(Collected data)
---+---

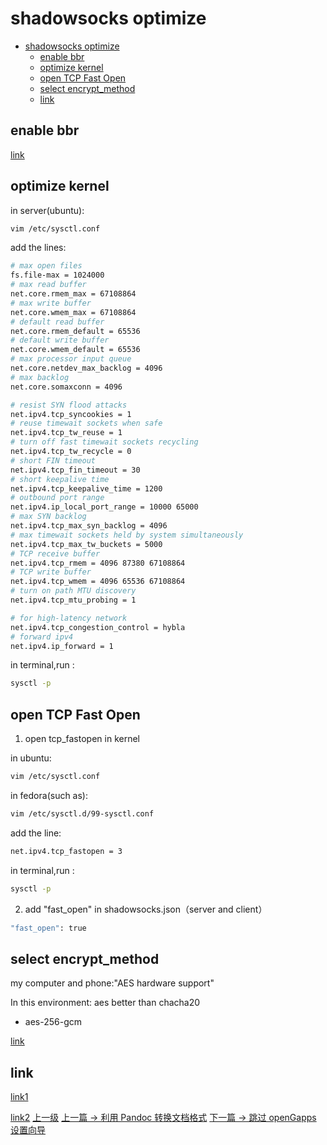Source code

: # shadowsocks optimize


<!-- @import "[TOC]" {cmd="toc" depthFrom=1 depthTo=6 orderedList=false} -->
<!-- code_chunk_output -->

* [shadowsocks optimize](#shadowsocks-optimize)
	* [enable bbr](#enable-bbr)
	* [optimize kernel](#optimize-kernel)
	* [open TCP Fast Open](#open-tcp-fast-open)
	* [select encrypt_method](#select-encrypt_method)
	* [link](#link)

<!-- /code_chunk_output -->


## enable bbr

[link](https://github.com/iMeiji/shadowsocks_install/wiki/%E5%BC%80%E5%90%AFTCP-BBR%E6%8B%A5%E5%A1%9E%E6%8E%A7%E5%88%B6%E7%AE%97%E6%B3%95)

## optimize kernel

in server(ubuntu):
```sh
vim /etc/sysctl.conf
```

add the lines:
```sh
# max open files
fs.file-max = 1024000
# max read buffer
net.core.rmem_max = 67108864
# max write buffer
net.core.wmem_max = 67108864
# default read buffer
net.core.rmem_default = 65536
# default write buffer
net.core.wmem_default = 65536
# max processor input queue
net.core.netdev_max_backlog = 4096
# max backlog
net.core.somaxconn = 4096

# resist SYN flood attacks
net.ipv4.tcp_syncookies = 1
# reuse timewait sockets when safe
net.ipv4.tcp_tw_reuse = 1
# turn off fast timewait sockets recycling
net.ipv4.tcp_tw_recycle = 0
# short FIN timeout
net.ipv4.tcp_fin_timeout = 30
# short keepalive time
net.ipv4.tcp_keepalive_time = 1200
# outbound port range
net.ipv4.ip_local_port_range = 10000 65000
# max SYN backlog
net.ipv4.tcp_max_syn_backlog = 4096
# max timewait sockets held by system simultaneously
net.ipv4.tcp_max_tw_buckets = 5000
# TCP receive buffer
net.ipv4.tcp_rmem = 4096 87380 67108864
# TCP write buffer
net.ipv4.tcp_wmem = 4096 65536 67108864
# turn on path MTU discovery
net.ipv4.tcp_mtu_probing = 1

# for high-latency network
net.ipv4.tcp_congestion_control = hybla
# forward ipv4
net.ipv4.ip_forward = 1
```

in terminal,run :
```sh
sysctl -p
```

## open TCP Fast Open
1. open tcp_fastopen in kernel

in ubuntu:
```sh
vim /etc/sysctl.conf
```

in fedora(such as):
```sh
vim /etc/sysctl.d/99-sysctl.conf
```

add the line:
```sh
net.ipv4.tcp_fastopen = 3
```
in terminal,run :
```sh
sysctl -p
```

2. add "fast_open" in shadowsocks.json（server and client）
```sh
"fast_open": true
```

## select encrypt_method

my computer and phone:"AES hardware support"

In this environment: aes better than chacha20

* aes-256-gcm

[link](http://blog.csdn.net/Bleachswh/article/details/78079185)

## link

[link1](https://github.com/shadowsocks/shadowsocks/wiki/Optimizing-Shadowsocks)

[link2](https://github.com/iMeiji/shadowsocks_install/wiki/shadowsocks-optimize)
[上一级](README.md)
[上一篇 -> 利用 Pandoc 转换文档格式](pandocConvertDoc.md)
[下一篇 -> 跳过 openGapps 设置向导](skip_opengapps_init.md)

---+---

* **TASK OBJECTIVE**
Look above for the line with "[上一篇 -> 利用 Pandoc", then copy it and each later line exactly, stopping at the last line of the records.

* **TASK RESPONSE**
[上一篇 -> 利用 Pandoc 转换文档格式](pandocConvertDoc.md)
[下一篇 -> 跳过 openGapps 设置向导](skip_opengapps_init.md)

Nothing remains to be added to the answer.